▶ **WORK REQUEST**:
Every line that holds the word "utvikling" needs to be copied from the data below.

:::::

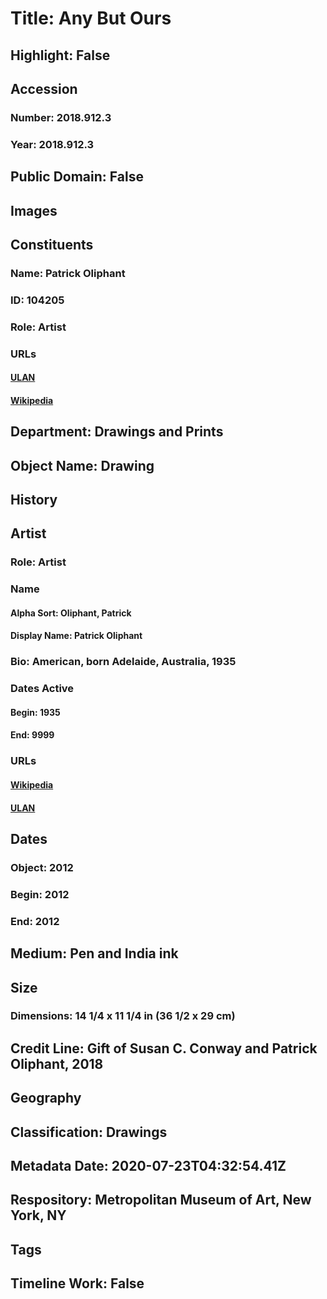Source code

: # Title: Any But Ours
## Highlight: False
## Accession
### Number: 2018.912.3
### Year: 2018.912.3
## Public Domain: False
## Images
## Constituents
### Name: Patrick Oliphant
### ID: 104205
### Role: Artist
### URLs
#### [ULAN](http://vocab.getty.edu/page/ulan/500065521)
#### [Wikipedia](https://www.wikidata.org/wiki/Q2056546)
## Department: Drawings and Prints
## Object Name: Drawing
## History
## Artist
### Role: Artist
### Name
#### Alpha Sort: Oliphant, Patrick
#### Display Name: Patrick Oliphant
### Bio: American, born Adelaide, Australia, 1935
### Dates Active
#### Begin: 1935
#### End: 9999
### URLs
#### [Wikipedia](https://www.wikidata.org/wiki/Q2056546)
#### [ULAN](http://vocab.getty.edu/page/ulan/500065521)
## Dates
### Object: 2012
### Begin: 2012
### End: 2012
## Medium: Pen and India ink
## Size
### Dimensions: 14 1/4 x 11 1/4 in (36 1/2 x 29 cm)
## Credit Line: Gift of Susan C. Conway and Patrick Oliphant, 2018
## Geography
## Classification: Drawings
## Metadata Date: 2020-07-23T04:32:54.41Z
## Respository: Metropolitan Museum of Art, New York, NY
## Tags
## Timeline Work: False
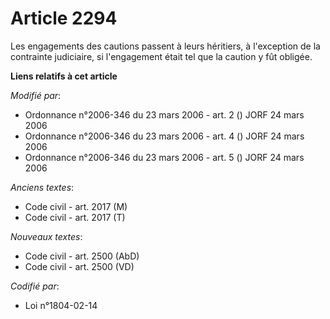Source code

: # Article 2294

Les engagements des cautions passent à leurs héritiers, à l'exception de la contrainte judiciaire, si l'engagement était tel
que la caution y fût obligée.

**Liens relatifs à cet article**

_Modifié par_:

  - Ordonnance n°2006-346 du 23 mars 2006 - art. 2 () JORF 24 mars 2006
  - Ordonnance n°2006-346 du 23 mars 2006 - art. 4 () JORF 24 mars 2006
  - Ordonnance n°2006-346 du 23 mars 2006 - art. 5 () JORF 24 mars 2006

_Anciens textes_:

  - Code civil - art. 2017 (M)
  - Code civil - art. 2017 (T)

_Nouveaux textes_:

  - Code civil - art. 2500 (AbD)
  - Code civil - art. 2500 (VD)

_Codifié par_:

  - Loi n°1804-02-14
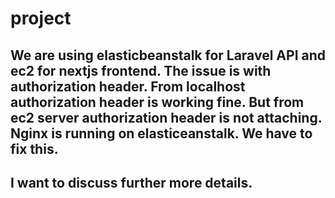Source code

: # project

## We are using elasticbeanstalk for Laravel API and ec2 for nextjs frontend. The issue is with authorization header. From localhost authorization header is working fine. But from ec2 server authorization header is not attaching. Nginx is running on elasticeanstalk. We have to fix this.
## I want to discuss further more details. 
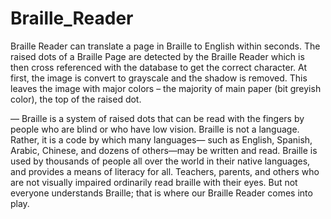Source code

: # Braille_Reader
Braille Reader can translate a page in Braille to English within seconds. The raised dots of a Braille Page are detected by the Braille Reader which is then cross referenced with the database to get the correct character. At first, the image is convert to grayscale and the shadow is removed. This leaves the image with major colors – the majority of main paper (bit greyish color), the top of the raised dot.








— Braille is a system of raised dots that can be read with the fingers by people who are blind or 
who have low vision. Braille is not a language. Rather, it is a code by which many languages— such as 
English, Spanish, Arabic, Chinese, and dozens of others—may be written and read. Braille is used by 
thousands of people all over the world in their native languages, and provides a means of literacy for all. 
Teachers, parents, and others who are not visually impaired ordinarily read braille with their eyes. But 
not everyone understands Braille; that is where our Braille Reader comes into play.




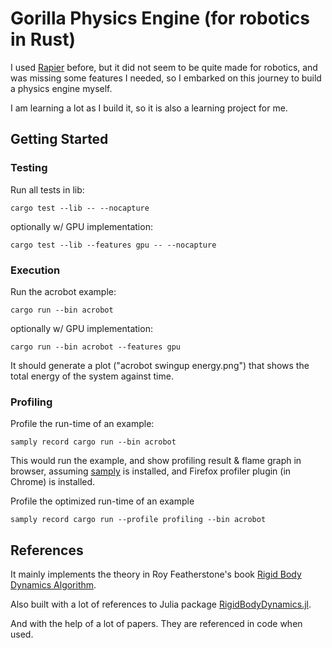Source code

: # Gorilla Physics Engine (for robotics in Rust)

I used [Rapier](https://github.com/dimforge/rapier) before, but it did not seem to be quite made for robotics, and was missing some features I needed, so I embarked on this journey to build a physics engine myself.

I am learning a lot as I build it, so it is also a learning project for me.

## Getting Started

### Testing

Run all tests in lib:

`cargo test --lib -- --nocapture`

optionally w/ GPU implementation:

`cargo test --lib --features gpu -- --nocapture`

### Execution

Run the acrobot example:

`cargo run --bin acrobot`

optionally w/ GPU implementation:

`cargo run --bin acrobot --features gpu`

It should generate a plot ("acrobot swingup energy.png") that shows the total energy of the system against time.

### Profiling

Profile the run-time of an example:

`samply record cargo run --bin acrobot`

This would run the example, and show profiling result & flame graph in browser, assuming [samply](https://github.com/mstange/samply) is installed, and Firefox profiler plugin (in Chrome) is installed.

Profile the optimized run-time of an example

`samply record cargo run --profile profiling --bin acrobot`

## References

It mainly implements the theory in Roy Featherstone's book [Rigid Body Dynamics Algorithm](https://royfeatherstone.org/).

Also built with a lot of references to Julia package [RigidBodyDynamics.jl](https://github.com/JuliaRobotics/RigidBodyDynamics.jl).

And with the help of a lot of papers. They are referenced in code when used.
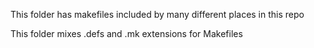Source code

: This folder has makefiles included by many different places in this repo

This folder mixes .defs and .mk extensions for Makefiles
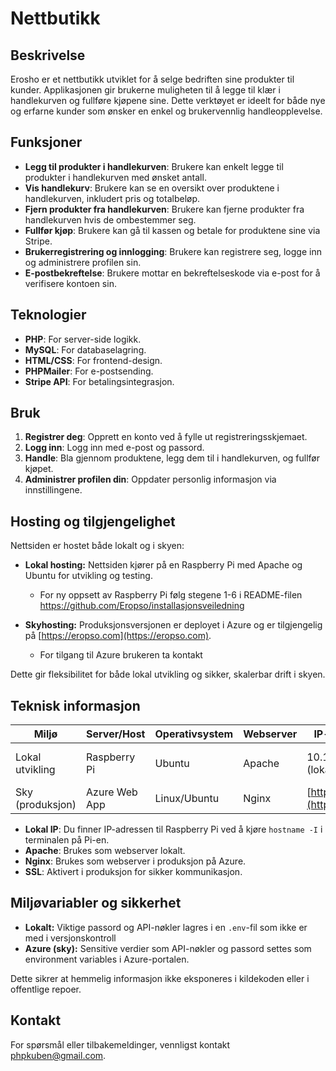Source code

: # Nettbutikk


## Beskrivelse

Erosho er et nettbutikk utviklet for å selge bedriften sine produkter til kunder. Applikasjonen gir brukerne muligheten til å legge til klær i handlekurven og fullføre kjøpene sine. Dette verktøyet er ideelt for både nye og erfarne kunder som ønsker en enkel og brukervennlig handleopplevelse.

## Funksjoner

- **Legg til produkter i handlekurven**: Brukere kan enkelt legge til produkter i handlekurven med ønsket antall.
- **Vis handlekurv**: Brukere kan se en oversikt over produktene i handlekurven, inkludert pris og totalbeløp.
- **Fjern produkter fra handlekurven**: Brukere kan fjerne produkter fra handlekurven hvis de ombestemmer seg.
- **Fullfør kjøp**: Brukere kan gå til kassen og betale for produktene sine via Stripe.
- **Brukerregistrering og innlogging**: Brukere kan registrere seg, logge inn og administrere profilen sin.
- **E-postbekreftelse**: Brukere mottar en bekreftelseskode via e-post for å verifisere kontoen sin.

## Teknologier

- **PHP**: For server-side logikk.
- **MySQL**: For databaselagring.
- **HTML/CSS**: For frontend-design.
- **PHPMailer**: For e-postsending.
- **Stripe API**: For betalingsintegrasjon.


## Bruk

1. **Registrer deg**: Opprett en konto ved å fylle ut registreringsskjemaet.
2. **Logg inn**: Logg inn med e-post og passord.
3. **Handle**: Bla gjennom produktene, legg dem til i handlekurven, og fullfør kjøpet.
4. **Administrer profilen din**: Oppdater personlig informasjon via innstillingene.



## Hosting og tilgjengelighet

Nettsiden er hostet både lokalt og i skyen:

- **Lokal hosting:** Nettsiden kjører på en Raspberry Pi med Apache og Ubuntu for utvikling og testing.
    - For ny oppsett av Raspberry Pi følg stegene 1-6 i README-filen https://github.com/Eropso/installasjonsveiledning


- **Skyhosting:** Produksjonsversjonen er deployet i Azure og er tilgjengelig på [https://eropso.com](https://eropso.com).
    - For tilgang til Azure brukeren ta kontakt

Dette gir fleksibilitet for både lokal utvikling og sikker, skalerbar drift i skyen.

## Teknisk informasjon

| Miljø           | Server/Host         | Operativsystem | Webserver | IP-adresse / URL         | Annet         |
|-----------------|--------------------|----------------|-----------|--------------------------|---------------|
| Lokal utvikling | Raspberry Pi        | Ubuntu         | Apache    | 10.100.10.134 (lokal IP) | Tilgang via LAN |
| Sky (produksjon)| Azure Web App      | Linux/Ubuntu   | Nginx     | [https://eropso.com](https://eropso.com) | SSL aktivert   |

- **Lokal IP**: Du finner IP-adressen til Raspberry Pi ved å kjøre `hostname -I` i terminalen på Pi-en.
- **Apache**: Brukes som webserver lokalt.
- **Nginx**: Brukes som webserver i produksjon på Azure.
- **SSL**: Aktivert i produksjon for sikker kommunikasjon.


## Miljøvariabler og sikkerhet

- **Lokalt:** Viktige passord og API-nøkler lagres i en `.env`-fil som ikke er med i versjonskontroll
- **Azure (sky):** Sensitive verdier som API-nøkler og passord settes som environment variables i Azure-portalen.

Dette sikrer at hemmelig informasjon ikke eksponeres i kildekoden eller i offentlige repoer.


## Kontakt

For spørsmål eller tilbakemeldinger, vennligst kontakt phpkuben@gmail.com.
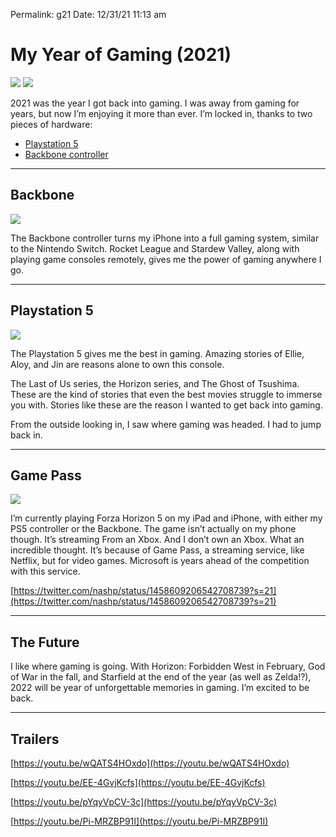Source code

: 
Permalink: g21
Date: 12/31/21 11:13 am

# My Year of Gaming (2021)

![](https://preview.redd.it/tbyx2i1cn6z61.jpg?auto=webp&s=87d130b30b442535b93f95c215f96e56ab5a5775)
![](https://blot.im/cdn/blog_7d9c6729f90a4fd68ca68a09e88009f0/_image_cache/62a17c10-afed-4b1b-8c9d-c335c7dff4d8.jpg)

 2021 was the year I got back into gaming.  I was away from gaming for years, but now I’m enjoying it more than ever. I’m locked in, thanks to two pieces of hardware:

- [Playstation 5](ps5)
- [Backbone controller](https://nashp.com/the-best-way-to-remote-play-ps5-and-xbox-backbone)

---- 

## Backbone

![](https://playbackbone.com/static/a209fe5096da224db95e77d9826c26ba/8f696/screenfill-on-gamepass-render.webp)

The Backbone controller turns my iPhone into a full gaming system, similar to the Nintendo Switch. Rocket League and Stardew Valley, along with playing game consoles remotely, gives me the power of gaming anywhere I go.

---- 

## Playstation 5

![](https://blot.im/cdn/blog_7d9c6729f90a4fd68ca68a09e88009f0/_image_cache/2c779da3-fac8-46f1-97d8-86f9ac9dcadf.jpg)

The Playstation 5 gives me the best in gaming. Amazing stories of Ellie, Aloy, and Jin are reasons alone to own this console.

The Last of Us series, the Horizon series, and The Ghost of Tsushima. These are the kind of stories that even the best movies struggle to immerse you with. Stories like these are the reason I wanted to get back into gaming.

From the outside looking in, I saw where gaming was headed. I had to jump back in.

---- 

## Game Pass

![](https://i.imgur.com/fwbva4r.jpg)

I’m currently playing Forza Horizon 5 on my iPad and iPhone, with either my PS5 controller or the Backbone. The game isn’t actually on my phone though. It’s streaming From an Xbox. And I don’t own an Xbox. What an incredible thought. It’s because of Game Pass, a streaming service, like Netflix, but for video games. Microsoft is years ahead of the competition with this service. 

[https://twitter.com/nashp/status/1458609206542708739?s=21](https://twitter.com/nashp/status/1458609206542708739?s=21)

---- 

## The Future

I like where gaming is going. With Horizon: Forbidden West in February, God of War in the fall, and Starfield at the end of the year (as well as Zelda!?), 2022 will be year of unforgettable memories in gaming. I’m excited to be back.

---- 

## Trailers

[https://youtu.be/wQATS4HOxdo](https://youtu.be/wQATS4HOxdo)

[https://youtu.be/EE-4GvjKcfs](https://youtu.be/EE-4GvjKcfs)

[https://youtu.be/pYqyVpCV-3c](https://youtu.be/pYqyVpCV-3c)

[https://youtu.be/Pi-MRZBP91I](https://youtu.be/Pi-MRZBP91I)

:::::

▶ **THE COMPLETED TASK**:
- **Lokal hosting:** Nettsiden kjører på en Raspberry Pi med Apache og Ubuntu for utvikling og testing.
Dette gir fleksibilitet for både lokal utvikling og sikker, skalerbar drift i skyen.
| Lokal utvikling | Raspberry Pi        | Ubuntu         | Apache    | 10.100.10.134 (lokal IP) | Tilgang via LAN |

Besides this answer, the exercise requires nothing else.